▶

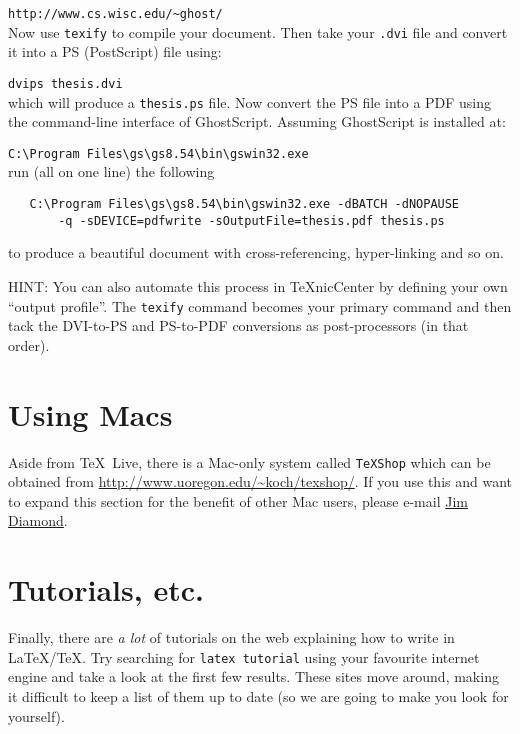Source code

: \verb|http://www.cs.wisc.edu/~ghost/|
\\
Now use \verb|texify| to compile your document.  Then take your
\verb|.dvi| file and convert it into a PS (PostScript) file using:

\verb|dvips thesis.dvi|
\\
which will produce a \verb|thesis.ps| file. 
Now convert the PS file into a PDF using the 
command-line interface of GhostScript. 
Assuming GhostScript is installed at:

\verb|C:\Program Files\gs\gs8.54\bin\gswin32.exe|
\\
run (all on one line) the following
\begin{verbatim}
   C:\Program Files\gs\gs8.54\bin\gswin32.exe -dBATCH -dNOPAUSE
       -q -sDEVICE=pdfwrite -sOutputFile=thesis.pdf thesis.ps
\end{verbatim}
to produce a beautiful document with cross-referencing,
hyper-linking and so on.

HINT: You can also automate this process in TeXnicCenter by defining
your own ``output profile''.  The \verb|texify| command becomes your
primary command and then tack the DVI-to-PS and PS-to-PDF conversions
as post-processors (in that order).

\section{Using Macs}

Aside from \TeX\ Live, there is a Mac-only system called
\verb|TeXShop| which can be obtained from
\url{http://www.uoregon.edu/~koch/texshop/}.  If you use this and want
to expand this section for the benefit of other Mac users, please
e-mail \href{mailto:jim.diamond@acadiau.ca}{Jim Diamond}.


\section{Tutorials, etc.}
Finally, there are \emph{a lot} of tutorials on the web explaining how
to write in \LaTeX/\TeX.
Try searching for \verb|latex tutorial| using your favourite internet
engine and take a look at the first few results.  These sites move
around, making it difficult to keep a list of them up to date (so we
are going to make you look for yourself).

◀

After locating the line with "command becomes your", please repeat it and every line after it exactly, through the end of the data above.

your own ``output profile''.  The \verb|texify| command becomes your
primary command and then tack the DVI-to-PS and PS-to-PDF conversions
as post-processors (in that order).

\section{Using Macs}

Aside from \TeX\ Live, there is a Mac-only system called
\verb|TeXShop| which can be obtained from
\url{http://www.uoregon.edu/~koch/texshop/}.  If you use this and want
to expand this section for the benefit of other Mac users, please
e-mail \href{mailto:jim.diamond@acadiau.ca}{Jim Diamond}.


\section{Tutorials, etc.}
Finally, there are \emph{a lot} of tutorials on the web explaining how
to write in \LaTeX/\TeX.
Try searching for \verb|latex tutorial| using your favourite internet
engine and take a look at the first few results.  These sites move
around, making it difficult to keep a list of them up to date (so we
are going to make you look for yourself).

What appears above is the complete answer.